>>>>>

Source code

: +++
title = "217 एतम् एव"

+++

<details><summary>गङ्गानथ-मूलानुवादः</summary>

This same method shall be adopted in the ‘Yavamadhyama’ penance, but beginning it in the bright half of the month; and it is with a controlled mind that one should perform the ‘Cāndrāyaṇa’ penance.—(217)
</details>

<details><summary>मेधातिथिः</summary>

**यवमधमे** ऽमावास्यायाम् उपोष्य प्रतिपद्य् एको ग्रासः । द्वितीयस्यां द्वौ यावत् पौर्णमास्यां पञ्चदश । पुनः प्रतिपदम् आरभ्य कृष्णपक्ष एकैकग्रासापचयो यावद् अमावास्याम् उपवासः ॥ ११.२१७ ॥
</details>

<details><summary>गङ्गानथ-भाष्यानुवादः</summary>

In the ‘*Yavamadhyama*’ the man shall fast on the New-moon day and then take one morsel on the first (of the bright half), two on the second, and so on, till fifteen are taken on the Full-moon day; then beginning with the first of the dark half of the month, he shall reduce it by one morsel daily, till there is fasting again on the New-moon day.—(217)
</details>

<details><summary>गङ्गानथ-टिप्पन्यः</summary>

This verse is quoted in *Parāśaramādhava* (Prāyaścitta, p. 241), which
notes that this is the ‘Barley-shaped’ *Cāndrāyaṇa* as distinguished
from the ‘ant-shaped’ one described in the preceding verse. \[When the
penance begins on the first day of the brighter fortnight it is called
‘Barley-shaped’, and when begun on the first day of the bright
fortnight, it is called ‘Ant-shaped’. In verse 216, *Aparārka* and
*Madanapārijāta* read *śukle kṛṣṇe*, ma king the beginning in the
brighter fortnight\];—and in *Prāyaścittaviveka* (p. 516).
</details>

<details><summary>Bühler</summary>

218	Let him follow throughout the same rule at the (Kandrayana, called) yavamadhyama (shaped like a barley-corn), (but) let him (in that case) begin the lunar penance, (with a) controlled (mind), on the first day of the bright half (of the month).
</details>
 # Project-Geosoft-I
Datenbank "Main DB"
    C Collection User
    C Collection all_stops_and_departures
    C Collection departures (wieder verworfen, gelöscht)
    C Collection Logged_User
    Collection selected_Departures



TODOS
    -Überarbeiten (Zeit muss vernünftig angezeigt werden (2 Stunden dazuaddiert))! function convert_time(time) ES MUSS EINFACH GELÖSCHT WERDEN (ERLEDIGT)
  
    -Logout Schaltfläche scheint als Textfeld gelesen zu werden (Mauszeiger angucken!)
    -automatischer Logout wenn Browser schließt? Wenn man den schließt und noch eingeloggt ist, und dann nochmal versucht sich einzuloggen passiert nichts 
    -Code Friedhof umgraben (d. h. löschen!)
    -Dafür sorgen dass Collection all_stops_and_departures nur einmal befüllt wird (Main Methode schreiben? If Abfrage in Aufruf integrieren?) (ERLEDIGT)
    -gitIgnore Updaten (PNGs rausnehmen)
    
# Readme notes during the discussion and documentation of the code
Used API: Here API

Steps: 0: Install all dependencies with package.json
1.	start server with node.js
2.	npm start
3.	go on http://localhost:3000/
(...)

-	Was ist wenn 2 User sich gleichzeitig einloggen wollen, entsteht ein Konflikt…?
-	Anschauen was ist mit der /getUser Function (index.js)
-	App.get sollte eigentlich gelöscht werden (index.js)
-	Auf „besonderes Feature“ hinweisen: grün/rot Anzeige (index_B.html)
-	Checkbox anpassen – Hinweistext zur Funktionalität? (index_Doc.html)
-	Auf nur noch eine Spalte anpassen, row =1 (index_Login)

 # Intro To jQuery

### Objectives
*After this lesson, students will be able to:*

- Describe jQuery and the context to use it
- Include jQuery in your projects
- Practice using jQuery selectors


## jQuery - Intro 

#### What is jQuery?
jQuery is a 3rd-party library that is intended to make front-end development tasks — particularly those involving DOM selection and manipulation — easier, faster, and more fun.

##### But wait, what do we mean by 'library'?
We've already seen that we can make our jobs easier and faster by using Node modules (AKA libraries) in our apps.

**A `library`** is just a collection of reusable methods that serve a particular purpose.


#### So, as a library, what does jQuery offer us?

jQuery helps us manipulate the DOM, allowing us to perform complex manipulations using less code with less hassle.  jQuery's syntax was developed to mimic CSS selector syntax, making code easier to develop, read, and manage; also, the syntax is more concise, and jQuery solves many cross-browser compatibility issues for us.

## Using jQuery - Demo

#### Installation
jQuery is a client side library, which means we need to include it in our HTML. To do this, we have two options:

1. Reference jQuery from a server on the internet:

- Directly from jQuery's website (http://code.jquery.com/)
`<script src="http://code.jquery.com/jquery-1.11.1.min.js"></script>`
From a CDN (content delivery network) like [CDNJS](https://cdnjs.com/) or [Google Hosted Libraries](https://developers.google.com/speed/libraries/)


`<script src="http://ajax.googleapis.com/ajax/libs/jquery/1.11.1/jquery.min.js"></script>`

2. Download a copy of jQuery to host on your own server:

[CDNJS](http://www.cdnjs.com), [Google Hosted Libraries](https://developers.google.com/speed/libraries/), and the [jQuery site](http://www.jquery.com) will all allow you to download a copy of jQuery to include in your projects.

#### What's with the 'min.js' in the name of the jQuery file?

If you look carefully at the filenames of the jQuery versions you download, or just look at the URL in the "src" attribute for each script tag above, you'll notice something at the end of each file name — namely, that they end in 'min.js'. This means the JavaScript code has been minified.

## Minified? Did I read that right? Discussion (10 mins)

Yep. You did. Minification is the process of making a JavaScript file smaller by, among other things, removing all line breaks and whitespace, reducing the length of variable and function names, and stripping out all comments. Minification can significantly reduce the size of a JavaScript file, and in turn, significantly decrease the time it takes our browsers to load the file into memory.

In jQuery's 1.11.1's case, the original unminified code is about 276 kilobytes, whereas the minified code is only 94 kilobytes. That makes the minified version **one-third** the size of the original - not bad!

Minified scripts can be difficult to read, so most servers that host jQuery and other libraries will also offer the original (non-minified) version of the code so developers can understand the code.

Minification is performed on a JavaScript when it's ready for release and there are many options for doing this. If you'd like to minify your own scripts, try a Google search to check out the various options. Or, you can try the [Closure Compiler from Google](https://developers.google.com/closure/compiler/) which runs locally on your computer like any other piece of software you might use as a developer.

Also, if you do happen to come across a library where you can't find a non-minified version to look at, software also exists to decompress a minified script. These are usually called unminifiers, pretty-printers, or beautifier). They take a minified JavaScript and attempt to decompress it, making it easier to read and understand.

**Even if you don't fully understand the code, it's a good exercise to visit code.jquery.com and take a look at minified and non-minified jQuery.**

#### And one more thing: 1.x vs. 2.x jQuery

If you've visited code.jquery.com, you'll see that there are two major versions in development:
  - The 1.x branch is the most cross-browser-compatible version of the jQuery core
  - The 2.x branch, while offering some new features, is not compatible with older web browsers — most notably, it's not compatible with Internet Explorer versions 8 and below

<<<<<

Exercise directions: Set down each record above without changing a single word.

Output for this exercise:
Source code

: +++
title = "217 एतम् एव"

+++

<details><summary>गङ्गानथ-मूलानुवादः</summary>

This same method shall be adopted in the ‘Yavamadhyama’ penance, but beginning it in the bright half of the month; and it is with a controlled mind that one should perform the ‘Cāndrāyaṇa’ penance.—(217)
</details>

<details><summary>मेधातिथिः</summary>

**यवमधमे** ऽमावास्यायाम् उपोष्य प्रतिपद्य् एको ग्रासः । द्वितीयस्यां द्वौ यावत् पौर्णमास्यां पञ्चदश । पुनः प्रतिपदम् आरभ्य कृष्णपक्ष एकैकग्रासापचयो यावद् अमावास्याम् उपवासः ॥ ११.२१७ ॥
</details>

<details><summary>गङ्गानथ-भाष्यानुवादः</summary>

In the ‘*Yavamadhyama*’ the man shall fast on the New-moon day and then take one morsel on the first (of the bright half), two on the second, and so on, till fifteen are taken on the Full-moon day; then beginning with the first of the dark half of the month, he shall reduce it by one morsel daily, till there is fasting again on the New-moon day.—(217)
</details>

<details><summary>गङ्गानथ-टिप्पन्यः</summary>

This verse is quoted in *Parāśaramādhava* (Prāyaścitta, p. 241), which
notes that this is the ‘Barley-shaped’ *Cāndrāyaṇa* as distinguished
from the ‘ant-shaped’ one described in the preceding verse. \[When the
penance begins on the first day of the brighter fortnight it is called
‘Barley-shaped’, and when begun on the first day of the bright
fortnight, it is called ‘Ant-shaped’. In verse 216, *Aparārka* and
*Madanapārijāta* read *śukle kṛṣṇe*, ma king the beginning in the
brighter fortnight\];—and in *Prāyaścittaviveka* (p. 516).
</details>

<details><summary>Bühler</summary>

218	Let him follow throughout the same rule at the (Kandrayana, called) yavamadhyama (shaped like a barley-corn), (but) let him (in that case) begin the lunar penance, (with a) controlled (mind), on the first day of the bright half (of the month).
</details>
 # Project-Geosoft-I
Datenbank "Main DB"
    C Collection User
    C Collection all_stops_and_departures
    C Collection departures (wieder verworfen, gelöscht)
    C Collection Logged_User
    Collection selected_Departures



TODOS
    -Überarbeiten (Zeit muss vernünftig angezeigt werden (2 Stunden dazuaddiert))! function convert_time(time) ES MUSS EINFACH GELÖSCHT WERDEN (ERLEDIGT)
  
    -Logout Schaltfläche scheint als Textfeld gelesen zu werden (Mauszeiger angucken!)
    -automatischer Logout wenn Browser schließt? Wenn man den schließt und noch eingeloggt ist, und dann nochmal versucht sich einzuloggen passiert nichts 
    -Code Friedhof umgraben (d. h. löschen!)
    -Dafür sorgen dass Collection all_stops_and_departures nur einmal befüllt wird (Main Methode schreiben? If Abfrage in Aufruf integrieren?) (ERLEDIGT)
    -gitIgnore Updaten (PNGs rausnehmen)
    
# Readme notes during the discussion and documentation of the code
Used API: Here API

Steps: 0: Install all dependencies with package.json
1.	start server with node.js
2.	npm start
3.	go on http://localhost:3000/
(...)

-	Was ist wenn 2 User sich gleichzeitig einloggen wollen, entsteht ein Konflikt…?
-	Anschauen was ist mit der /getUser Function (index.js)
-	App.get sollte eigentlich gelöscht werden (index.js)
-	Auf „besonderes Feature“ hinweisen: grün/rot Anzeige (index_B.html)
-	Checkbox anpassen – Hinweistext zur Funktionalität? (index_Doc.html)
-	Auf nur noch eine Spalte anpassen, row =1 (index_Login)

 # Intro To jQuery

### Objectives
*After this lesson, students will be able to:*

- Describe jQuery and the context to use it
- Include jQuery in your projects
- Practice using jQuery selectors


## jQuery - Intro 

#### What is jQuery?
jQuery is a 3rd-party library that is intended to make front-end development tasks — particularly those involving DOM selection and manipulation — easier, faster, and more fun.

##### But wait, what do we mean by 'library'?
We've already seen that we can make our jobs easier and faster by using Node modules (AKA libraries) in our apps.

**A `library`** is just a collection of reusable methods that serve a particular purpose.


#### So, as a library, what does jQuery offer us?

jQuery helps us manipulate the DOM, allowing us to perform complex manipulations using less code with less hassle.  jQuery's syntax was developed to mimic CSS selector syntax, making code easier to develop, read, and manage; also, the syntax is more concise, and jQuery solves many cross-browser compatibility issues for us.

## Using jQuery - Demo

#### Installation
jQuery is a client side library, which means we need to include it in our HTML. To do this, we have two options:

1. Reference jQuery from a server on the internet:

- Directly from jQuery's website (http://code.jquery.com/)
`<script src="http://code.jquery.com/jquery-1.11.1.min.js"></script>`
From a CDN (content delivery network) like [CDNJS](https://cdnjs.com/) or [Google Hosted Libraries](https://developers.google.com/speed/libraries/)


`<script src="http://ajax.googleapis.com/ajax/libs/jquery/1.11.1/jquery.min.js"></script>`

2. Download a copy of jQuery to host on your own server:

[CDNJS](http://www.cdnjs.com), [Google Hosted Libraries](https://developers.google.com/speed/libraries/), and the [jQuery site](http://www.jquery.com) will all allow you to download a copy of jQuery to include in your projects.

#### What's with the 'min.js' in the name of the jQuery file?

If you look carefully at the filenames of the jQuery versions you download, or just look at the URL in the "src" attribute for each script tag above, you'll notice something at the end of each file name — namely, that they end in 'min.js'. This means the JavaScript code has been minified.

## Minified? Did I read that right? Discussion (10 mins)

Yep. You did. Minification is the process of making a JavaScript file smaller by, among other things, removing all line breaks and whitespace, reducing the length of variable and function names, and stripping out all comments. Minification can significantly reduce the size of a JavaScript file, and in turn, significantly decrease the time it takes our browsers to load the file into memory.

In jQuery's 1.11.1's case, the original unminified code is about 276 kilobytes, whereas the minified code is only 94 kilobytes. That makes the minified version **one-third** the size of the original - not bad!

Minified scripts can be difficult to read, so most servers that host jQuery and other libraries will also offer the original (non-minified) version of the code so developers can understand the code.

Minification is performed on a JavaScript when it's ready for release and there are many options for doing this. If you'd like to minify your own scripts, try a Google search to check out the various options. Or, you can try the [Closure Compiler from Google](https://developers.google.com/closure/compiler/) which runs locally on your computer like any other piece of software you might use as a developer.

Also, if you do happen to come across a library where you can't find a non-minified version to look at, software also exists to decompress a minified script. These are usually called unminifiers, pretty-printers, or beautifier). They take a minified JavaScript and attempt to decompress it, making it easier to read and understand.

**Even if you don't fully understand the code, it's a good exercise to visit code.jquery.com and take a look at minified and non-minified jQuery.**

#### And one more thing: 1.x vs. 2.x jQuery

If you've visited code.jquery.com, you'll see that there are two major versions in development:
  - The 1.x branch is the most cross-browser-compatible version of the jQuery core
  - The 2.x branch, while offering some new features, is not compatible with older web browsers — most notably, it's not compatible with Internet Explorer versions 8 and below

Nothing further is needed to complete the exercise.